Posting

After parents complained to the Palos Verdes Peninsula Unified School District over its use of pesticides to control the gopher population on some school fields, district officials have suspended the use of those chemicals and are considering whether to make further changes to their method of notifying parents.

Parents who feared their children may have been affected by the pesticides at several Peninsula elementary schools say they remain displeased about what they describe as a lack of communication from the school district.

Concerns were raised last week by parents after several students at schools where pesticides had been applied over Presidents Day weekend showed symptoms that included rashes and, in one case, difficulty breathing. The parents who spoke to the PV News acknowledged there’s no way to definitively link the pesticides to their children’s symptoms, but they said the larger issue is that they were not told in advance when the chemicals would be used at the fields.

District Superintendent Don Austin responded to parent concerns over the chemicals in an email.

“We have no confirmed health-related issues at this time,” Austin said. “This is the same product used regularly on our fields for at least five years and is the same product used throughout most of the Los Angeles Metropolitan area. If parents have concerns, we would like them to contact their site principal.”

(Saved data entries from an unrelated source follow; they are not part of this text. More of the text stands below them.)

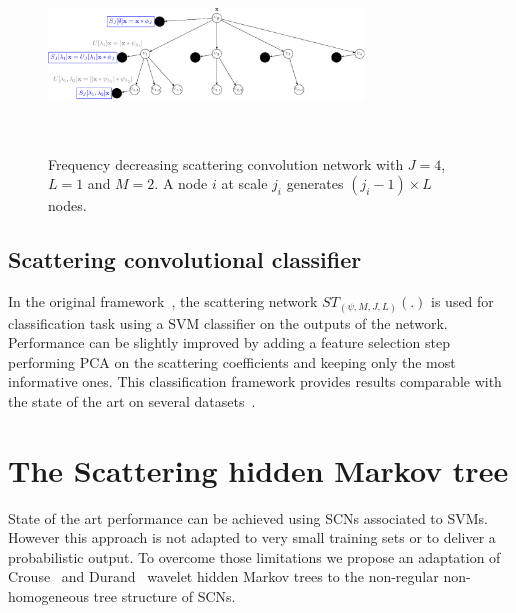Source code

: \documentclass{article}
\begin{document}
    \begin{figure}
      \begin{center}
        \includegraphics[width=3.3in, height=2in, keepaspectratio]{ST_freqDec_crop.pdf}
        \caption[Frequency decreasing scattering convolution network.]{\centering  Frequency decreasing scattering convolution network with $J=4$, $L=1$ and $M=2$. A node $i$ at scale $j_{i}$ generates $(j_{i}-1) \times L$ nodes. }
        \label{fig:SCN 2}
      \end{center}
      \vspace{-15pt}
    \end{figure}
    
  \subsection{Scattering convolutional classifier}
    \label{subsec:SCN/SCC}
    In the original framework~\cite{bruna2013scattering}, the scattering network $ST_{(\psi, M,J,L)}(.)$ is used for classification task using a SVM classifier on the outputs of the network. Performance can be slightly improved by adding a feature selection step performing PCA on the scattering coefficients and keeping only the most informative ones. This classification framework provides results comparable with the state of the art on several datasets~\cite{bruna2010classification}.

\section{The Scattering hidden Markov tree}
  \label{sec:SCHMT}
  State of the art performance can be achieved using SCNs associated to SVMs. However this approach is not adapted to very small training sets or to deliver a probabilistic output. To overcome those limitations we propose an adaptation of Crouse~\cite{crouse1998wavelet} and Durand~\cite{durand2004computational} wavelet hidden Markov trees to the non-regular non-homogeneous tree structure of SCNs.
  
\end{document}
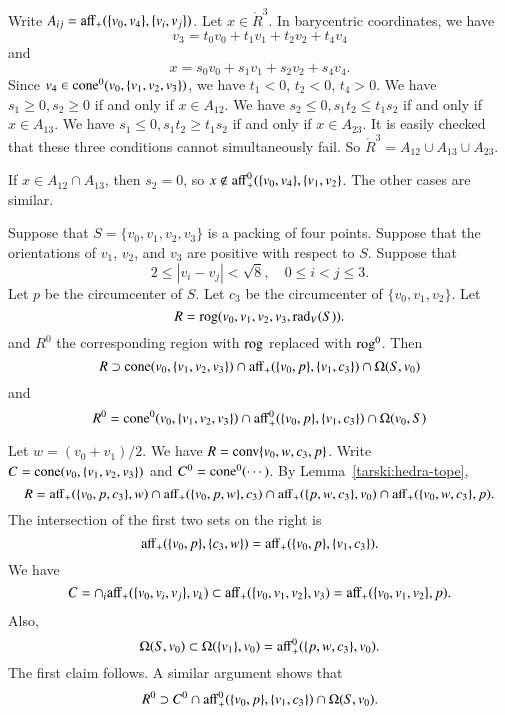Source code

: \begin{tarskidata}
\begin{tarski}
\begin{proved} Write $A_{ij} = {\operatorname{aff}}_+(\{v_0,v_4\},\{v_i,v_j\})$.
  Let $x\in\ring{R}^3$.  In barycentric coordinates, we have
  $$
  v_3 = t_0 v_0 + t_1 v_1 + t_2 v_2 + t_4 v_4
  $$
and
$$
  x = s_0 v_0 + s_1 v_1 + s_2 v_2 + s_4 v_4.
$$
Since $v_4\in{\operatorname{cone}}^0(v_0,\{v_1,v_2,v_3\})$, we have
$t_1<0$, $t_2<0$, $t_4>0$.  
We have $s_1\ge0,s_2\ge0$ if and only if $x\in A_{12}$.
We have $s_2\le0,s_1t_2\le t_1s_2$ if and only if $x\in A_{13}$.
We have $s_1\le0,s_1t_2\ge t_1s_2$ if and only if $x\in A_{23}$.
It is easily checked that these three conditions cannot simultaneously
fail.  So $\ring{R}^3 = A_{12}\cup A_{13}\cup A_{23}$.

If $x\in A_{12}\cap A_{13}$, then $s_2=0$, so $x\not\in{\operatorname{aff}}_+^0(\{v_0,v_4\},\{v_1,v_2\}$.  The other cases are similar.
\swallowed\end{proved}
\end{tarski}





\begin{tarski}

\begin{lemma}
Suppose that $S=\{v_0,v_1,v_2,v_3\}$ is a packing
of four points.  Suppose that 
the orientations of $v_1$, $v_2$, and $v_3$ are positive with respect
to $S$.  Suppose that 
  $$
  2 \le |v_i - v_j | < \sqrt8, \quad 0\le i < j \le 3.
  $$
Let $p$ be the circumcenter of $S$.  Let $c_3$
be the circumcenter of $\{v_0,v_1,v_2\}$.
Let 
   $$
   R = {\operatorname{rog}}(v_0,v_1,v_2,v_3,\operatorname{rad}_V(S)).
   $$
and $R^0$ the corresponding region with ${\operatorname{rog}}$ replaced
with ${\operatorname{rog}}^0$.
Then 
$$
 R \supset {\operatorname{cone}}(v_0,\{v_1,v_2,v_3\})\cap
  {\operatorname{aff}}_+(\{v_0,p\},\{v_1,c_3\}) \cap
  \Omega(S,v_0)
$$ 
and 
$$
 R^0 = {\operatorname{cone}}^0(v_0,\{v_1,v_2,v_3\})\cap
  {\operatorname{aff}}^0_+(\{v_0,p\},\{v_1,c_3\}) \cap
  \Omega(v_0,S)
$$ 
\end{lemma}

\begin{proved}
Let $w=(v_0+v_1)/2$.  We have $R={\operatorname{conv}}\{v_0,w,c_3,p\}$.
Write $C = {\operatorname{cone}}(v_0,\{v_1,v_2,v_3\})$ and $C^0 = {\operatorname{cone}}^0(\cdots)$.
By Lemma~\ref{tarski:hedra-tope}, 
   $$
   R={\operatorname{aff}}_+(\{v_0,p,c_3\},w)\cap {\operatorname{aff}}_+(\{v_0,p,w\},c_3)\cap
   {\operatorname{aff}}_+(\{p,w,c_3\},v_0)\cap {\operatorname{aff}}_+(\{v_0,w,c_3\},p).
   $$
The intersection of the first two sets on the right is
$$
   {\operatorname{aff}}_+(\{v_0,p\},\{c_3,w\}) = {\operatorname{aff}}_+(\{v_0,p\},\{v_1,c_3\}).
$$
We have
$$
C = \cap_i {\operatorname{aff}}_+(\{v_0,v_i,v_j\},v_k)
  \subset {\operatorname{aff}}_+(\{v_0,v_1,v_2\},v_3) = {\operatorname{aff}}_+(\{v_0,v_1,v_2\},p).
$$
Also,
$$
\Omega(S,v_0)\subset \Omega(\{v_1\},v_0) = {\operatorname{aff}}_+^0(\{p,w,c_3\},v_0).
$$
The first claim follows.
A similar argument shows that
$$
 R^0 \supset C^0\cap
  {\operatorname{aff}}_+^0(\{v_0,p\},\{v_1,c_3\}) \cap
  \Omega(S,v_0).
$$ 


\end{proved}
\end{tarski}
\end{tarskidata}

According to a notice on the district website, treatments Fumitoxin and Gopher Getter 2 were applied to several school fields Feb. 20 to prevent damage from gophers. The treatments are inserted underground as a pellet, which then transforms into a chemical that kills the rodents, said PVPUSD Superintendent Don Austin.

One parent of a child at Montemalaga Elementary School who did not want her name used said she noticed one of her children didn’t look well last week, but chalked it up to an everyday illness.

Then, when she picked her son up from school Feb. 22, she said his eyes were irritated and he had rash on the side of his face. It wasn’t until the next day that she found out about the pesticides on the fields, she said, and that’s when she took her son to the doctor.

The doctor said her son had contact dermatitis, a condition that can be caused by coming in contact with harsh chemicals, she said.

“I definitely want people to be aware and to know that this is going on, because it’s awful,” she said. “They shouldn’t’ be using these pesticides on any athletic fields at all.”

“We were not notified, we were not told that they were treating the fields with these chemicals,” she added.

Melissa Linderman, whose daughter goes to Montemalaga, said she first noticed her daughter having trouble breathing Feb. 19. She started giving her daughter Benadryl that day, and has continued giving her the antihistamine every day since then.

Previously, her 10-year-old had only ever taken the drug a handful of times, she said.

Like other parents, Linderman said there’s no way to prove that her daughter’s breathing issues were exacerbated by the chemicals, though that’s what she suspects happened.

“I’m angry that, as a parent, my rights have been violated by not notifying that this was going on,” she said.

Several parents expressed similar sentiments on the private social media site Nextdoor.

The school district responded to parents’ concerns in a series of posts to its website, beginning with one Feb. 24 that said all safety procedures were followed when the pesticides were applied.

The district’s contractor, RPW Services, posted the incorrect warning around the school fields, according to the notice. Instead of the correct notices about a pesticide that’s placed underground, the contractor put up warnings about a liquid chemical applied to the fields.

In another post Sunday, Feb. 26, the district reported that it would no longer use chemical treatments to manage gophers under the elementary school fields. Then on Monday, the district said in a subsequent post that it contacted the state Department of Pesticide Regulation about non-chemical methods to manage gophers.

Austin said he was first contacted about the chemicals in an email Feb. 23 from a principal and, over the next two days, the district had suspended the use of chemical treatments to manage gophers.

In response to parents’ concerns that they weren’t notified ahead of the treatment, Austin said the district is examining its notification methods, and added that he feels that is an area where the PVPUSD can improve.

“We’re trying to listen to those concerns and reevaluate if our notification system is meeting a standard that we ... feel comfortable with,” Austin said.

This story was updated about 8:30 p.m. Thursday with additional comments from Superintendent Austin.